For this lab, I used the corpus from lab 3, which had eight texts from the “movie books” fiction bookshelf. These texts included Peter Pan, Wuthering Heights, Tarzan, Son of Tarzan, The Scarlet Letter, The Hunchback of Notre Dame, The Jungle Book, and Frankenstein. I used the PowerShell to create twenty topics with twenty words in each in mallet. It gave me two text files, a keys file that contained the topics and their percentages in the corpus overall, and a composition file, which displayed the texts and the prominence of each topic within those selected texts. I copied these plain text files into excel files to be able to read them better.


Out of these twenty topics, I found topics twelve and six the most interesting. Topic twelve had words such as, “time,” “project,” “eyes,” “made,” “work,” “heard,” “gutenberg,” “looked,” “full,” “make,” “sat,” “knew,” and “electronic.”


This topic occurred quite a bit across the texts, occurring in 22.8% of Peter Pan, 21% of The Jungle Book, and between 12% and 15% of Wuthering Heights, Tarzan, Son of Tarzan, Frankenstein, and The Scarlet Letter. Actually, the only novel this topic didn’t occur much in was The Hunchback of Notre Dame, only talking up 1.4% of that novel, which I found odd.


Although this topic had quite a bit of prominence in seven of the eight novels in my corpus, I thought it was the least coherent topic of the bunch.  The words “project” and “gutenberg” obviously were connected to the font matter that stated that each of these works came from Project Gutenberg,—I think “electronic” fits in with those as well—and the rest of the words like “time,” “sat,” and “eyes” didn’t really seem like they went together in any specific way. I think this topic only had so much prominence because these were words that are often used in many texts.


The other topic I noticed though, topic six, I thought had a much higher coherence.
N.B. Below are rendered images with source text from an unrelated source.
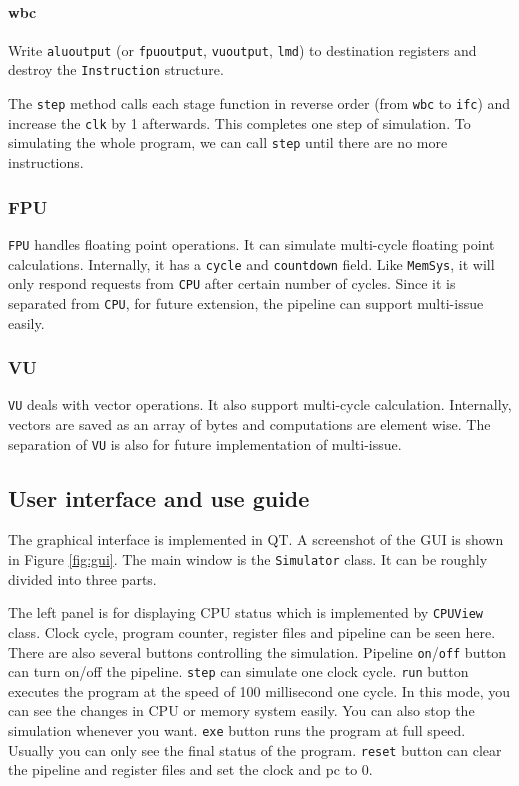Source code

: \documentclass{sig-alternate}
\begin{document}
\paragraph{wbc}
Write \texttt{aluoutput} (or \texttt{fpuoutput}, \texttt{vuoutput}, \texttt{lmd}) to destination registers and destroy the \texttt{Instruction} structure.

The \texttt{step} method calls each stage function in reverse order (from \texttt{wbc} to \texttt{ifc}) and increase the \texttt{clk} by 1 afterwards. This completes one step of simulation. To simulating the whole program, we can call \texttt{step} until there are no more instructions. 


\subsubsection{FPU}
\texttt{FPU} handles floating point operations. It can simulate multi-cycle floating point calculations. Internally, it has a \texttt{cycle} and \texttt{countdown} field. Like \texttt{MemSys}, it will only respond requests from \texttt{CPU} after certain number of cycles. Since it is separated from \texttt{CPU}, for future extension, the pipeline can support multi-issue easily. 

\subsubsection{VU}
\texttt{VU} deals with vector operations. It also support multi-cycle calculation. Internally, vectors are saved as an array of bytes and computations are element wise. The separation of \texttt{VU} is also for future implementation of multi-issue.

\subsection{User interface and use guide}
The graphical interface is implemented in QT. A screenshot of the GUI is shown in Figure \ref{fig:gui}. The main window is the \texttt{Simulator} class. It can be roughly divided into three parts. 

The left panel is for displaying CPU status which is implemented by \texttt{CPUView} class. Clock cycle, program counter, register files and pipeline can be seen here. There are also several buttons controlling the simulation. Pipeline \texttt{on}/\texttt{off} button can turn on/off the pipeline. \texttt{step} can simulate one clock cycle. \texttt{run} button executes the program at the speed of 100 millisecond one cycle. In this mode, you can see the changes in CPU or memory system easily. You can also stop the simulation whenever you want. \texttt{exe} button runs the program at full speed. Usually you can only see the final status of the program. \texttt{reset} button can clear the pipeline and register files and set the clock and pc to 0. 
\end{document}
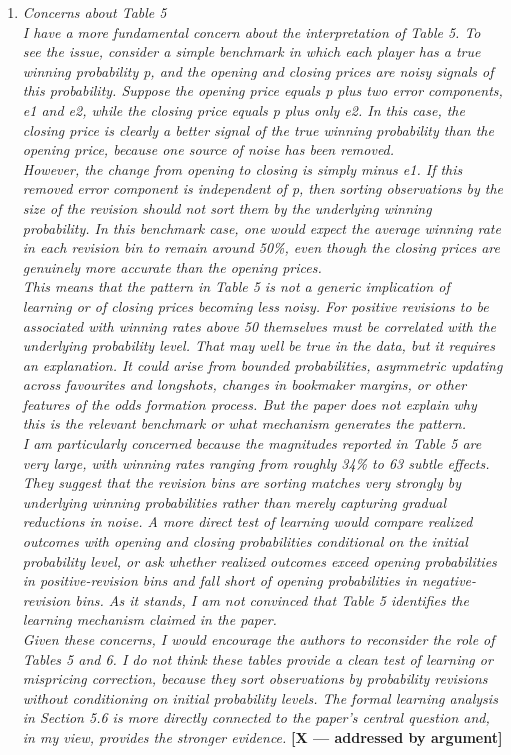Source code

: \documentclass[letterpaper,12pt]{article}
\newcounter{b}
\newcommand{\argX}{\textcolor{green!55!black}{\textbf{[X --- addressed by argument]}}}
\begin{document}
\begin{enumerate}
\item \textit{Concerns about Table 5\\[6pt]
I have a more fundamental concern about the interpretation of Table 5. To see the issue,
consider a simple benchmark in which each player has a true winning probability p, and
the opening and closing prices are noisy signals of this probability. Suppose the opening
price equals p plus two error components, e1 and e2, while the closing price equals p
plus only e2. In this case, the closing price is clearly a better signal of the true winning probability than the opening price, because one source of noise has been removed.\\[6pt]
However, the change from opening to closing is simply minus e1. If this removed error
component is independent of p, then sorting observations by the size of the revision
should not sort them by the underlying winning probability. In this benchmark case, one
would expect the average winning rate in each revision bin to remain around 50\%, even
though the closing prices are genuinely more accurate than the opening prices.\\[6pt]
This means that the pattern in Table 5 is not a generic implication of learning or of closing
prices becoming less noisy. For positive revisions to be associated with winning rates
above 50%
themselves must be correlated with the underlying probability level. That may well be
true in the data, but it requires an explanation. It could arise from bounded probabilities, asymmetric updating across favourites and longshots, changes in bookmaker margins,
or other features of the odds formation process. But the paper does not explain why this
is the relevant benchmark or what mechanism generates the pattern.\\[6pt]
I am particularly concerned because the magnitudes reported in Table 5 are very large,
with winning rates ranging from roughly 34\% to 63%
subtle effects. They suggest that the revision bins are sorting matches very strongly by
underlying winning probabilities rather than merely capturing gradual reductions in noise.
A more direct test of learning would compare realized outcomes with opening and closing
probabilities conditional on the initial probability level, or ask whether realized outcomes
exceed opening probabilities in positive-revision bins and fall short of opening
probabilities in negative-revision bins. As it stands, I am not convinced that Table 5
identifies the learning mechanism claimed in the paper.\\[6pt]
Given these concerns, I would encourage the authors to reconsider the role of Tables 5
and 6. I do not think these tables provide a clean test of learning or mispricing correction,
because they sort observations by probability revisions without conditioning on initial
probability levels. The formal learning analysis in Section 5.6 is more directly connected
to the paper’s central question and, in my view, provides the stronger evidence.} \argX


\end{enumerate}
\end{document}
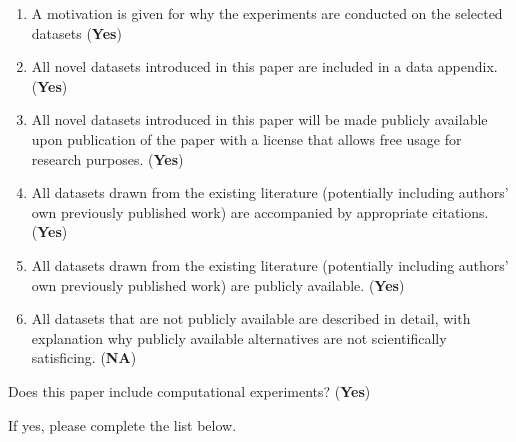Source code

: \begin{enumerate}
    \item A motivation is given for why the experiments are conducted on the selected datasets (\textbf{Yes})
    \item All novel datasets introduced in this paper are included in a data appendix.  (\textbf{Yes})
    \item All novel datasets introduced in this paper will be made publicly available upon publication of the paper with a license that allows free usage for research purposes.  (\textbf{Yes})
    \item All datasets drawn from the existing literature (potentially including authors’ own previously published work) are accompanied by appropriate citations.  (\textbf{Yes})
    \item All datasets drawn from the existing literature (potentially including authors’ own previously published work) are publicly available. (\textbf{Yes})
    \item All datasets that are not publicly available are described in detail, with explanation why publicly available alternatives are not scientifically satisficing. (\textbf{NA})
\end{enumerate}

\noindent Does this paper include computational experiments? (\textbf{Yes})

\noindent If yes, please complete the list below.

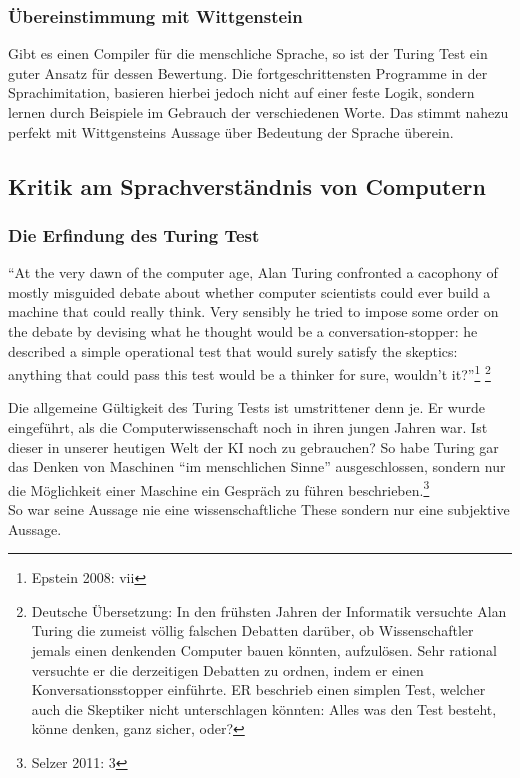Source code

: \documentclass[10pt,a4paper]{article}
\begin{document}
\subsubsection{Übereinstimmung mit Wittgenstein}
Gibt es einen Compiler für die menschliche Sprache, so ist der Turing Test ein guter Ansatz für dessen Bewertung. Die fortgeschrittensten Programme in der Sprachimitation, basieren hierbei jedoch nicht auf einer feste Logik, sondern lernen durch Beispiele im Gebrauch der verschiedenen Worte. Das stimmt nahezu perfekt mit Wittgensteins Aussage über Bedeutung der Sprache überein.

\subsection{Kritik am Sprachverständnis von Computern}
\subsubsection{Die Erfindung des Turing Test}
\begin{displayquote}
\enquote{At the very dawn of the computer age, Alan Turing confronted a cacophony of
mostly misguided debate about whether computer scientists could ever build a
machine that could really think. Very sensibly he tried to impose some order on the
debate by devising what he thought would be a conversation-stopper: he described
a simple operational test that would surely satisfy the skeptics: anything that could
pass this test would be a thinker for sure, wouldn’t it?}\footnote{Epstein 2008: vii} \footnote{Deutsche Übersetzung: In den frühsten Jahren der Informatik versuchte Alan Turing die zumeist völlig falschen Debatten darüber, ob Wissenschaftler jemals einen denkenden Computer bauen könnten, aufzulösen. Sehr rational versuchte er die derzeitigen Debatten zu ordnen, indem er einen Konversationsstopper einführte. ER beschrieb einen simplen Test, welcher auch die Skeptiker nicht unterschlagen könnten: Alles was den Test besteht, könne denken, ganz sicher, oder?}
\end{displayquote}
Die allgemeine Gültigkeit des Turing Tests ist umstrittener denn  je. Er wurde eingeführt, als die Computerwissenschaft noch in ihren jungen Jahren war. Ist dieser in unserer heutigen Welt der KI noch zu gebrauchen? So habe Turing gar das Denken von Maschinen \enquote{im menschlichen Sinne} ausgeschlossen, sondern nur die Möglichkeit einer Maschine ein Gespräch zu führen beschrieben.\footnote{Selzer 2011: 3} \\
So war seine Aussage nie eine wissenschaftliche These sondern nur eine subjektive Aussage.
\end{document}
This topic contained words such as “night,” “mind,” “life,” “death,” “happy,” “friends,” “creature,” “earth,” “possessed,” “country,” “horror,” and “hope.” In one of my other classes right now we’re reading Jane Eyre and these words reminded me a lot of some of the gothic trends I saw while reading it, especially “night,” “death,” “life,” “creature,” and “horror.” Because of this, I thought these words might possibly be grouped for belonging to a sort of gothic tradition with its focus on small moments of happiness and a lot of dark and horrific other parts. When I looked at the composition file, this hypothesis seemed even more possible.


Topic six occurred in 29% of Frankenstein, which is probably one of the most famous Gothic novels. It also occurred in 9.4% of Wuthering Heights and 5.9% of The Hunchback of Notre Dame. It also occurred in 6.4% of The Scarlet Letter, but I don’t really know much about that novel, so it might disrupt my gothic idea. The other three novels, though, have pretty strong gothic themes, so I though perhaps I was right about this being a gothic topic, especially when you see that the topic only occurs in 0.3% of The Jungle Book, which would clearly not be gothic.


After finding this trend, I actually found mallet a lot more valuable than I had originally thought. I think the main turn off for many of my class members was the extreme difficulty we had figuring out how to work mallet. While I do think it was really hard, I can see how it would be a really valuable tool once you knew what you were doing with it.